Получили Ваше письмо и внимательно ознакомились с Вашими замечаниями по поводу выступления тов. Крата в нашей газете. Должны заметить, что Вы во многом правы: тов. Крат действительно иногда позволяет себе не совсем корректные замечания, комментируя лекции В. Ажажи. При дальнейшей подготовке материалов к печати мы будем обращать больше внимания на эту сторону вопроса.
Должны сказать, что Вы не совсем верно поступаете, отождествляя взгляды тов. Крата с мнением сотрудников и руководства газеты или с определенной частью ученых. Это не более как персональный взгляд тов. Крата на вопросы, связанные с наблюдением НЛО, и гипотезы относительно их происхождения. Мы полагали, что мнение одного из крупнейших наших ученых-астрономов будет небезынтересно нашим читателям, поэтому и поместили интервью с ним.
Мы рассмотрим вопрос о возможности дальнейших публикаций на волнующую Вас тему. Очевидно, целесообразно будет привлечь к работе над ней, как Вы и предлагаете, ученых, занимающихся изучением проблемы. Однако мы бы предпочли, так сказать, профессиональное мнение, а тов. Ажажа (которого Вы, судя по всему, знаете лично) является специалистом в другой области знания и этой проблемой занимается с позиций любительских.
Благодарим Вас за внимание к нашей газете.
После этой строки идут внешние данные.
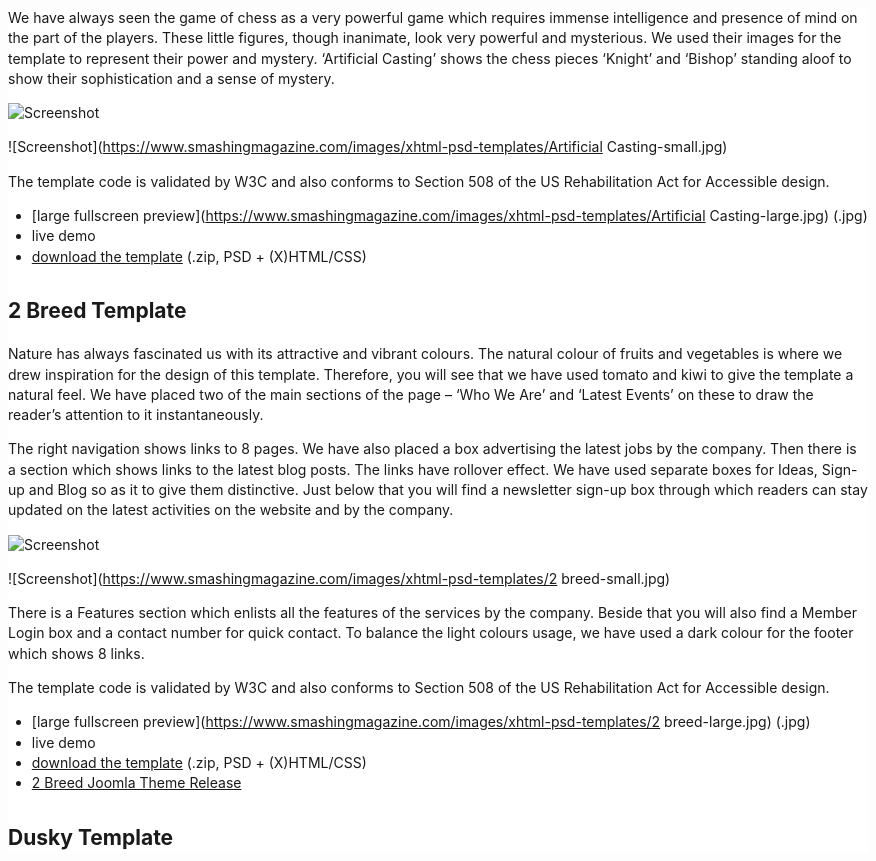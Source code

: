 We have always seen the game of chess as a very powerful game which requires immense intelligence and presence of mind on the part of the players. These little figures, though inanimate, look very powerful and mysterious. We used their images for the template to represent their power and mystery. ‘Artificial Casting’ shows the chess pieces ‘Knight’ and ‘Bishop’ standing aloof to show their sophistication and a sense of mystery.

![Screenshot](https://archive.smashing.media/assets/344dbf88-fdf9-42bb-adb4-46f01eedd629/abe7e1f8-44d6-473f-bd27-c81e362d439a/art.gif)

![Screenshot](https://www.smashingmagazine.com/images/xhtml-psd-templates/Artificial Casting-small.jpg)

The template code is validated by W3C and also conforms to Section 508 of the US Rehabilitation Act for Accessible design.

*   [large fullscreen preview](https://www.smashingmagazine.com/images/xhtml-psd-templates/Artificial Casting-large.jpg) (.jpg)
*   live demo
*   [download the template](https://www.templateworld.com/free_templates.html) (.zip, PSD + (X)HTML/CSS)

## 2 Breed Template

Nature has always fascinated us with its attractive and vibrant colours. The natural colour of fruits and vegetables is where we drew inspiration for the design of this template. Therefore, you will see that we have used tomato and kiwi to give the template a natural feel. We have placed two of the main sections of the page – ‘Who We Are’ and ‘Latest Events’ on these to draw the reader’s attention to it instantaneously.

The right navigation shows links to 8 pages. We have also placed a box advertising the latest jobs by the company. Then there is a section which shows links to the latest blog posts. The links have rollover effect. We have used separate boxes for Ideas, Sign-up and Blog so as it to give them distinctive. Just below that you will find a newsletter sign-up box through which readers can stay updated on the latest activities on the website and by the company.

![Screenshot](https://archive.smashing.media/assets/344dbf88-fdf9-42bb-adb4-46f01eedd629/24a7f1a3-61df-45b4-91ed-ffdd8cba4c5d/breed.jpg)

![Screenshot](https://www.smashingmagazine.com/images/xhtml-psd-templates/2 breed-small.jpg)

There is a Features section which enlists all the features of the services by the company. Beside that you will also find a Member Login box and a contact number for quick contact. To balance the light colours usage, we have used a dark colour for the footer which shows 8 links.

The template code is validated by W3C and also conforms to Section 508 of the US Rehabilitation Act for Accessible design.

*   [large fullscreen preview](https://www.smashingmagazine.com/images/xhtml-psd-templates/2 breed-large.jpg) (.jpg)
*   live demo
*   [download the template](https://www.templateworld.com/free_templates.html) (.zip, PSD + (X)HTML/CSS)
*   [2 Breed Joomla Theme Release](https://blog.pixelthemes.com/2009/06/2-breed-joomla-theme/)

## Dusky Template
Весть о критической публикации в «Литгазете» по поводу моих лекций о НЛО застала меня в больнице.
РЕАКЦИЯ
После больницы я выступил в «Современнике», «Сатире», в Малом, Большом, МХАТе, в Доме художников, Доме медиков. В Ленкоме случился казус. Марк Захаров любезно принял нас с Аллой в кабинете, провел на спектакль, по окончании которого должна была состояться лекция. Но после пьесы климат вдруг изменился. Работница театра ожидала нас у кабинета главного режиссера с нашими пальто и сумками. А потом быстро извинилась и проводила, сославшись на возникшую у Захарова необходимость провести срочную репетицию. Она торопилась, создавая впечатление, что кто-то, кого все боялись, не должен нас увидеть. Но все было ясно, как божий день. Между нами и уважаемым Марком Анатольевичем в тот вечер опустили красный партийный шлагбаум. Теперь обе стороны вспоминают этот эпизод с улыбкой.
А в Малом театре висела стенгазета с фотографией НЛО, сделанной заслуженным артистом Г. Куликовым во время гастролей в Средней Азии. Шикарное фото: на фоне песчаных барханов четко виден крупный НЛО с двумя куполами, летящий, как буревестник, наискосок, а над ним такой же, но малюсенький. И рядом заметка, прославляющая автора снимка, внесшего неоценимый вклад в изобразительную галерею неопознанных летающих объектов. Куликов любезно передал мне несколько копий этого фото и пленку для анализа.